Take the trained Keras Model, and convert to tf-lite format (Why? Discussed later.)
Write and test the inference functions for tf-lite model.
Create a docker image using an AWS Lambda image as base, and test it out.
Signup for an AWS Free-tier account. Configure the AWS CLI and ECR (Discussed later.)
Create an AWS Lambda function using the docker image. Test it out.
Create an API Gateway and expose it. That is it!

A visual depiction of the flow:

This process is taken from the chapter 9 of the free course “ML Zoomcamp” by Alexey Grigorev, with some modifications. Follow the videos if you want a detailed walkthrough.

What is AWS Lambda / Serverless

AWS Lambda is a compute service that lets you run code without provisioning or managing servers.

All it asks is for you to bring the code- and the service will do everything else- provisioning servers, managing them, auto-scaling them if the demand increases, and shutting them off if they are not in use, or restarting them. Since we don’t need to worry at all about servers, it is also called serverless.

In the ML scenario, we will bring the code and the model to the service, and it will produce the predictions of our inputs. Instead of giving the code and the model directly, we will first package them inside a docker image, and use the image to deploy on Lambda.

At the end of this post, we can give a URL of an image to a REST API endpoint, and get back the image classification result.

Conversion to TF-Lite

Why TF-Lite

Our starting point is a file called cats_and_dogs.h5 which is a keras model trained to classify given image into cat or dog. We can easily load it into our environment using the keras library.

import tensorflow
model = tensorflow.keras.models.load_model("cats_and_dogs.h5")

However, this may not be the best case for deploying the model. Installation of tensorflow itself can take up a LOT of memory. Importing the library also adds latency. We only need to do inference, while the library contains tools for many operations like training, etc. AWS Lambda does not support GPUs, so we don’t those sections of codebase either.

Other constraints are the free-tier limits of AWS: Since we are deploying in the cloud, the sizes of our docker image need to be under 500MB.

One way to remove the boilerplate from the libraries is to convert the model to tf-lite and use the tf-lite library, which we will be employing here.

Warning

Note that AWS Lambda only supports CPUs, not GPUs. So we need to deploy models only if they can perform well on CPUs.

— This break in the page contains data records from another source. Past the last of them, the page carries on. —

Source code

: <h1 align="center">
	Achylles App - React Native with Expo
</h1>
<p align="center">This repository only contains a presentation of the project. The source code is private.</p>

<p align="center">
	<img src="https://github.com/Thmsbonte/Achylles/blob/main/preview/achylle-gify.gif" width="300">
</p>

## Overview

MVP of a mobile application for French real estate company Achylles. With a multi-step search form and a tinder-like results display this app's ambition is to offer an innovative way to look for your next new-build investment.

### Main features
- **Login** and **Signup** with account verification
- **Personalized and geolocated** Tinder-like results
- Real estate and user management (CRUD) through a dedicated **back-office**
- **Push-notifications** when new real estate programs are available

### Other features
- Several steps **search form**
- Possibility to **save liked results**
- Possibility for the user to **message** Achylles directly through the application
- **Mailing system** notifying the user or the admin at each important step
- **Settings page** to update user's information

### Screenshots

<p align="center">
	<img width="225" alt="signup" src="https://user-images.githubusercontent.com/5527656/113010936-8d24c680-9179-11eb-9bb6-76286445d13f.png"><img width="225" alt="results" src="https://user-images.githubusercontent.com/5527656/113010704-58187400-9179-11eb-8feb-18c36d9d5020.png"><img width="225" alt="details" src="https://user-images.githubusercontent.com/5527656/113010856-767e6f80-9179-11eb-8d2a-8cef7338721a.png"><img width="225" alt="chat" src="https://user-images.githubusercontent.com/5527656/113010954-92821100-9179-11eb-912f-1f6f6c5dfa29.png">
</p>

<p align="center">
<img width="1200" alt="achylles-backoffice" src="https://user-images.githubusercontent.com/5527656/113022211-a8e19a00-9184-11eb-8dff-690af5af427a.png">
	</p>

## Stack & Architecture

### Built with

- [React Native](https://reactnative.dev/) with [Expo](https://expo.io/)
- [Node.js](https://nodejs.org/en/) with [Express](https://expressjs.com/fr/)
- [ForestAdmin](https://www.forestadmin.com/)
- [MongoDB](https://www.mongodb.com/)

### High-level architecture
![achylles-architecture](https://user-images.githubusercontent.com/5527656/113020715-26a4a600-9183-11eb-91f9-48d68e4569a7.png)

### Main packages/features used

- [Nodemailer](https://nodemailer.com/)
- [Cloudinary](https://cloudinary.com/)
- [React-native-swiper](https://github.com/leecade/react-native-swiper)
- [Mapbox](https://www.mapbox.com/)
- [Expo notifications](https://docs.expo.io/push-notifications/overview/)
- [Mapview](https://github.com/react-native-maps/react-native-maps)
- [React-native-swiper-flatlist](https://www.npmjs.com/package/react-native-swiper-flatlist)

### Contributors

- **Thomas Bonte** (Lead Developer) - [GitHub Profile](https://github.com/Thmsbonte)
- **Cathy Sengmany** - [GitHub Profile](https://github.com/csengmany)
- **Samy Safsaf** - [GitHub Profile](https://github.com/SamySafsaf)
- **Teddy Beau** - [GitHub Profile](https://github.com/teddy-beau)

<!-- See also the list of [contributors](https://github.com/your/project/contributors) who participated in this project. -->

While TF-Lite supports GPUs, if your deployment is in a GPU-environment, you might be better off with other well-supported compilers like TensorRT.

Conversion

The code for conversion is pretty straightforward:

import tensorflow.lite as tflite 
converter = tflite.TFLiteConverter.from_keras_model(model)
tflite_model = converter.convert()

with tf.io.gfile.GFile('artifacts/cats_and_dogs.tflite', 'wb') as f:
    f.write(tflite_model)

The tricky part is feeding the input and retrieving the output. Fortunately its all wrapped up neat here:

def load_tflite():
    """
    this function is used to load the tflite model and initialize the 
    interpreter, and also return the input and output indexes
    """
    interpreter = tflite.Interpreter(model_path='cats_and_dogs.tflite')
    interpreter.allocate_tensors()
    input_details = interpreter.get_input_details()
    input_index = input_details[0]['index']
    output_details = interpreter.get_output_details()
    output_index = output_details[0]['index']
    return interpreter, (input_index, output_index)

def predict_with_tflite(interpreter, indexes, img):
    """
    this function takes the interpreter, indexes and input image as input
    performs the inference, does some postprocessing and returns the result.
    """
    interpreter.set_tensor(indexes[0], img)
    interpreter.invoke()
    preds = interpreter.get_tensor(indexes[1])
    return postprocess(preds)

Another tricky part is the pre-processing function. During training the model, we simply used the keras.preprocessing module to perform the pre-processing. Since we are not installing keras or tensorflow, how can we do the pre-processing?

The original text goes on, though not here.